Mr. Bernard Antwi-Boasiako noted that under the watch of former President Mahama, the Bank of Ghana (BoG) conducted asset quality reviews on specific local banks and the rippling effect of that operation, is what has been realized in subsequent years.

The Ashanti Regional Chairman popularly known as Chairman Wontumi recalled that in a state of a nation address delivered by former President Mahama in 2016, he mentioned that the banking sector under his watch was crumbling due to poor supervision from the BoG.

During the State of the Nation Address (SONA) in 2016, former President Mahama told Members of Parliament (MPs) that operations of some microfinance companies could be badly affected due to poor supervision.

A portion of his address read “Mr Speaker, over the past five years, there has been a proliferation of microfinance companies. These companies come under the direct supervision of the Bank of Ghana.

“Unfortunately, lack of effective supervision has resulted in many cases in which microfinance companies licensed by Bank of Ghana have breached the rules and created supposed pyramid schemes that have eventually come crashing down.”

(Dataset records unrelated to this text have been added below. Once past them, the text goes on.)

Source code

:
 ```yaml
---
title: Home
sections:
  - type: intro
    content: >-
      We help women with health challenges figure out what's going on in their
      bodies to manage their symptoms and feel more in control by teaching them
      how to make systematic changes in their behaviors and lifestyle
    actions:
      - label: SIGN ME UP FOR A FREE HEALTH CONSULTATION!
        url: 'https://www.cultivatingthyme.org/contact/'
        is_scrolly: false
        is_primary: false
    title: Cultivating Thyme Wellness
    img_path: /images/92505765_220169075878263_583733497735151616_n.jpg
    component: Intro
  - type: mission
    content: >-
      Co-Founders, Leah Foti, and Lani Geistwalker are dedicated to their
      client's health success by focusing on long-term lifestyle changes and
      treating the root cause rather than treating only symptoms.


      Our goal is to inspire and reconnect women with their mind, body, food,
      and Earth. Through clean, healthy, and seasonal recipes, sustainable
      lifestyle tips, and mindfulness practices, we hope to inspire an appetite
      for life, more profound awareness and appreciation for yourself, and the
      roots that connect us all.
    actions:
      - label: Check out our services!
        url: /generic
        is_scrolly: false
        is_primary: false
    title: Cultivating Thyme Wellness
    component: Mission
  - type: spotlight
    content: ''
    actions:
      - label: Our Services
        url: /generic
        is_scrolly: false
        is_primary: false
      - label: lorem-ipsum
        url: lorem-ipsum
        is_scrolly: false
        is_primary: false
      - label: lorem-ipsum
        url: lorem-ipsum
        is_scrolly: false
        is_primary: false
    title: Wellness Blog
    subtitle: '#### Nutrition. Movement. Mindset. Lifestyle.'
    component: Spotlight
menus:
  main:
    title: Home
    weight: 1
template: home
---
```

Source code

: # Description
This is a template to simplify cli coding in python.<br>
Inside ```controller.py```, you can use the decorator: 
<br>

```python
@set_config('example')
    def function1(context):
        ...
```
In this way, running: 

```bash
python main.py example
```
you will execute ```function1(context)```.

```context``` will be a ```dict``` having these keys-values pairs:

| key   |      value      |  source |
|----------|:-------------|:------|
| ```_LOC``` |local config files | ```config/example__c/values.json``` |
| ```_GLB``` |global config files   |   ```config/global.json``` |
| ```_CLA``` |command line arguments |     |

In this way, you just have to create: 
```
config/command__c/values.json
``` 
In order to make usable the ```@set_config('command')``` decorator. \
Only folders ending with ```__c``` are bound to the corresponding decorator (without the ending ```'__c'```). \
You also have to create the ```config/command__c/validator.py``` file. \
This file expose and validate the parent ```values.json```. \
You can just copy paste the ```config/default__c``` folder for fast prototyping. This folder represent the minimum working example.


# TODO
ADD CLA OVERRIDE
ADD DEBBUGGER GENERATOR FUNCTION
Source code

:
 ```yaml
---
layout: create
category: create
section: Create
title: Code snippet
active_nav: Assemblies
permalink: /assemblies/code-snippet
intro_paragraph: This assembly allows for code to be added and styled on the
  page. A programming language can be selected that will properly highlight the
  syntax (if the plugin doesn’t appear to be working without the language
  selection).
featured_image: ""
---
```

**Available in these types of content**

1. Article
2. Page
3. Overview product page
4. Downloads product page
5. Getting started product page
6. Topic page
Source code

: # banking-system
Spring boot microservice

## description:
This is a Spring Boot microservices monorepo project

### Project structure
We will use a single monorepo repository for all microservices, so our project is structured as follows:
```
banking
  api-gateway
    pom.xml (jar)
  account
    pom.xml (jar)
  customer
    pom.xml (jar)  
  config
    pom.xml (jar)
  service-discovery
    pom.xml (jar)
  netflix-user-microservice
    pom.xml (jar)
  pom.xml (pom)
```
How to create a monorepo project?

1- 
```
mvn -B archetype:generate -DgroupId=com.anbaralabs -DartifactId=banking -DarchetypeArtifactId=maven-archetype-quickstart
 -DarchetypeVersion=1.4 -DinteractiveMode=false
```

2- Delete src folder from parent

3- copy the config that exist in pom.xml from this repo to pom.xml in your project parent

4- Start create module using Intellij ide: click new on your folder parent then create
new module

The above statement according to Chairman Wontumi makes it inappropriate for former President Mahama and the NDC to blame the Akufo-Addo led government of crippling the banking sector.

"Mahama was interested in kickbacks and this weakened banking sector" Chairman Wontumi said. 

In 2015-16, the BoG conducted asset quality reviews on certain local banks and identified financial concerns, some of which would become realized in the next year.

By August 2017, the BoG had revoked the licences of two local banks: UT Bank and Capital Bank. It stated publicly that the two banks were “heavily deficient in capital and liquidity, and their continuous operation exposed the financial system to instability and depositors’ funds to risks”.